START Data extracts

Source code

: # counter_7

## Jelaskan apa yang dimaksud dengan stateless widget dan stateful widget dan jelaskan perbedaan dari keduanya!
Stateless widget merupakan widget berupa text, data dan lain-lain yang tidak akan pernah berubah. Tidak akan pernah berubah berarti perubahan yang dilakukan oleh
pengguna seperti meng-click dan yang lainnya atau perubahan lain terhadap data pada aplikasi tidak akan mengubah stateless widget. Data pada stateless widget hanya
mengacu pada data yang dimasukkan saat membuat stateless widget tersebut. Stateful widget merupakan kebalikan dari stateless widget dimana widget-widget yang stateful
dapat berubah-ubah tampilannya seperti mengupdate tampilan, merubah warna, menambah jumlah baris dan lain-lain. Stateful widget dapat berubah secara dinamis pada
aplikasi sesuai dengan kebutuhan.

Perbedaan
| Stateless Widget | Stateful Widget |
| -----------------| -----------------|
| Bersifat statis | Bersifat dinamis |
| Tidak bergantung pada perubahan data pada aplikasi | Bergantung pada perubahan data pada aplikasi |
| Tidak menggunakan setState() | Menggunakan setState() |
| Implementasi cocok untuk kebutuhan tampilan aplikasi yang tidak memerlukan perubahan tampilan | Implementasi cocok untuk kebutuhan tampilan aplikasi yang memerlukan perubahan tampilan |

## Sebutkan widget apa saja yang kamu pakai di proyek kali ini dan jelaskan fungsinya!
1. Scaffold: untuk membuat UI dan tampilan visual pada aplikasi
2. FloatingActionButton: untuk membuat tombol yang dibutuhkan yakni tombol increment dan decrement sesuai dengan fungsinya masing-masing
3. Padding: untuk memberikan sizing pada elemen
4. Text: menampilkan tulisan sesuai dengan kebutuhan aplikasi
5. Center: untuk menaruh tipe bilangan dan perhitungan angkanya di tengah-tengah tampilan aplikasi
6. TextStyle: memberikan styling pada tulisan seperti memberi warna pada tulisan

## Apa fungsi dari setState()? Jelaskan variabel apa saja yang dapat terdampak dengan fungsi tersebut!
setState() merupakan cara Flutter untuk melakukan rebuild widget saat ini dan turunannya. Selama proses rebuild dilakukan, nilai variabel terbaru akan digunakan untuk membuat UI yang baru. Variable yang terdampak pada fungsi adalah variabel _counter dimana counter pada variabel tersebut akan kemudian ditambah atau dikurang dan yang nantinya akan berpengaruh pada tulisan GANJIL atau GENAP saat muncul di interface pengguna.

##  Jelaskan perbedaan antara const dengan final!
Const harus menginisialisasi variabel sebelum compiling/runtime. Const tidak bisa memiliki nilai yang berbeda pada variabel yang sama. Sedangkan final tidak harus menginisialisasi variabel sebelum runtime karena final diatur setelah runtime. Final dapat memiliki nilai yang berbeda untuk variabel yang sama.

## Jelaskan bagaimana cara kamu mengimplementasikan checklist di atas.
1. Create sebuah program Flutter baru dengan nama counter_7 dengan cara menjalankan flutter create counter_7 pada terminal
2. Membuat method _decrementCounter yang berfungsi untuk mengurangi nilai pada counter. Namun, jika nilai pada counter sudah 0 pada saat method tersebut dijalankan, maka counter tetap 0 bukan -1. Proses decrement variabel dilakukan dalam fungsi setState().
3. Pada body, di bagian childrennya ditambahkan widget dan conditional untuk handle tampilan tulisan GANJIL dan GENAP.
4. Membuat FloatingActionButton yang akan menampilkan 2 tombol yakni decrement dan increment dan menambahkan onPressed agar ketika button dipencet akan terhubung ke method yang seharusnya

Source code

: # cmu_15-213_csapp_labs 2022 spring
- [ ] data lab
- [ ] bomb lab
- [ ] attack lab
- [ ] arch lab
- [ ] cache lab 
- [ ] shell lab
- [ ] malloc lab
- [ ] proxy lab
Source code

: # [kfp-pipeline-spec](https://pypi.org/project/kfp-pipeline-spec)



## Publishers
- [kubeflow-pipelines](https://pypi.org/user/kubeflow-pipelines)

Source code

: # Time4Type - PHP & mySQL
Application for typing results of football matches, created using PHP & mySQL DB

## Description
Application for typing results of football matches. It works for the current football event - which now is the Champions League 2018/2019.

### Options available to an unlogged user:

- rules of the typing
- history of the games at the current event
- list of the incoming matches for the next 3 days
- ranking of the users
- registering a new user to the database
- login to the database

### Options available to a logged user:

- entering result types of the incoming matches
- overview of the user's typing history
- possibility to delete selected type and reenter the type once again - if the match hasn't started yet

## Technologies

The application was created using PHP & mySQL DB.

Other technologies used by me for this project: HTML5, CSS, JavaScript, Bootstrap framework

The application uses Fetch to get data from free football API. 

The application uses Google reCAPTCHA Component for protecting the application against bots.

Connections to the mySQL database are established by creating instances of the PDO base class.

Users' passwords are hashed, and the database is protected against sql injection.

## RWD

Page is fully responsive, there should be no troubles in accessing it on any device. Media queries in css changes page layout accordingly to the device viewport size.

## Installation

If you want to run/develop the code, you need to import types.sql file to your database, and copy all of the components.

END Data extracts

→ Task directions: An exact copy of every entry is the expected result.

→ Written answer:
Source code

: # counter_7

## Jelaskan apa yang dimaksud dengan stateless widget dan stateful widget dan jelaskan perbedaan dari keduanya!
Stateless widget merupakan widget berupa text, data dan lain-lain yang tidak akan pernah berubah. Tidak akan pernah berubah berarti perubahan yang dilakukan oleh
pengguna seperti meng-click dan yang lainnya atau perubahan lain terhadap data pada aplikasi tidak akan mengubah stateless widget. Data pada stateless widget hanya
mengacu pada data yang dimasukkan saat membuat stateless widget tersebut. Stateful widget merupakan kebalikan dari stateless widget dimana widget-widget yang stateful
dapat berubah-ubah tampilannya seperti mengupdate tampilan, merubah warna, menambah jumlah baris dan lain-lain. Stateful widget dapat berubah secara dinamis pada
aplikasi sesuai dengan kebutuhan.

Perbedaan
| Stateless Widget | Stateful Widget |
| -----------------| -----------------|
| Bersifat statis | Bersifat dinamis |
| Tidak bergantung pada perubahan data pada aplikasi | Bergantung pada perubahan data pada aplikasi |
| Tidak menggunakan setState() | Menggunakan setState() |
| Implementasi cocok untuk kebutuhan tampilan aplikasi yang tidak memerlukan perubahan tampilan | Implementasi cocok untuk kebutuhan tampilan aplikasi yang memerlukan perubahan tampilan |

## Sebutkan widget apa saja yang kamu pakai di proyek kali ini dan jelaskan fungsinya!
1. Scaffold: untuk membuat UI dan tampilan visual pada aplikasi
2. FloatingActionButton: untuk membuat tombol yang dibutuhkan yakni tombol increment dan decrement sesuai dengan fungsinya masing-masing
3. Padding: untuk memberikan sizing pada elemen
4. Text: menampilkan tulisan sesuai dengan kebutuhan aplikasi
5. Center: untuk menaruh tipe bilangan dan perhitungan angkanya di tengah-tengah tampilan aplikasi
6. TextStyle: memberikan styling pada tulisan seperti memberi warna pada tulisan

## Apa fungsi dari setState()? Jelaskan variabel apa saja yang dapat terdampak dengan fungsi tersebut!
setState() merupakan cara Flutter untuk melakukan rebuild widget saat ini dan turunannya. Selama proses rebuild dilakukan, nilai variabel terbaru akan digunakan untuk membuat UI yang baru. Variable yang terdampak pada fungsi adalah variabel _counter dimana counter pada variabel tersebut akan kemudian ditambah atau dikurang dan yang nantinya akan berpengaruh pada tulisan GANJIL atau GENAP saat muncul di interface pengguna.

##  Jelaskan perbedaan antara const dengan final!
Const harus menginisialisasi variabel sebelum compiling/runtime. Const tidak bisa memiliki nilai yang berbeda pada variabel yang sama. Sedangkan final tidak harus menginisialisasi variabel sebelum runtime karena final diatur setelah runtime. Final dapat memiliki nilai yang berbeda untuk variabel yang sama.

## Jelaskan bagaimana cara kamu mengimplementasikan checklist di atas.
1. Create sebuah program Flutter baru dengan nama counter_7 dengan cara menjalankan flutter create counter_7 pada terminal
2. Membuat method _decrementCounter yang berfungsi untuk mengurangi nilai pada counter. Namun, jika nilai pada counter sudah 0 pada saat method tersebut dijalankan, maka counter tetap 0 bukan -1. Proses decrement variabel dilakukan dalam fungsi setState().
3. Pada body, di bagian childrennya ditambahkan widget dan conditional untuk handle tampilan tulisan GANJIL dan GENAP.
4. Membuat FloatingActionButton yang akan menampilkan 2 tombol yakni decrement dan increment dan menambahkan onPressed agar ketika button dipencet akan terhubung ke method yang seharusnya

Source code

: # cmu_15-213_csapp_labs 2022 spring
- [ ] data lab
- [ ] bomb lab
- [ ] attack lab
- [ ] arch lab
- [ ] cache lab 
- [ ] shell lab
- [ ] malloc lab
- [ ] proxy lab
Source code

: # [kfp-pipeline-spec](https://pypi.org/project/kfp-pipeline-spec)



## Publishers
- [kubeflow-pipelines](https://pypi.org/user/kubeflow-pipelines)

Source code

: # Time4Type - PHP & mySQL
Application for typing results of football matches, created using PHP & mySQL DB

## Description
Application for typing results of football matches. It works for the current football event - which now is the Champions League 2018/2019.

### Options available to an unlogged user:

- rules of the typing
- history of the games at the current event
- list of the incoming matches for the next 3 days
- ranking of the users
- registering a new user to the database
- login to the database

### Options available to a logged user:

- entering result types of the incoming matches
- overview of the user's typing history
- possibility to delete selected type and reenter the type once again - if the match hasn't started yet

## Technologies

The application was created using PHP & mySQL DB.

Other technologies used by me for this project: HTML5, CSS, JavaScript, Bootstrap framework

The application uses Fetch to get data from free football API. 

The application uses Google reCAPTCHA Component for protecting the application against bots.

Connections to the mySQL database are established by creating instances of the PDO base class.

Users' passwords are hashed, and the database is protected against sql injection.

## RWD

Page is fully responsive, there should be no troubles in accessing it on any device. Media queries in css changes page layout accordingly to the device viewport size.

## Installation

If you want to run/develop the code, you need to import types.sql file to your database, and copy all of the components.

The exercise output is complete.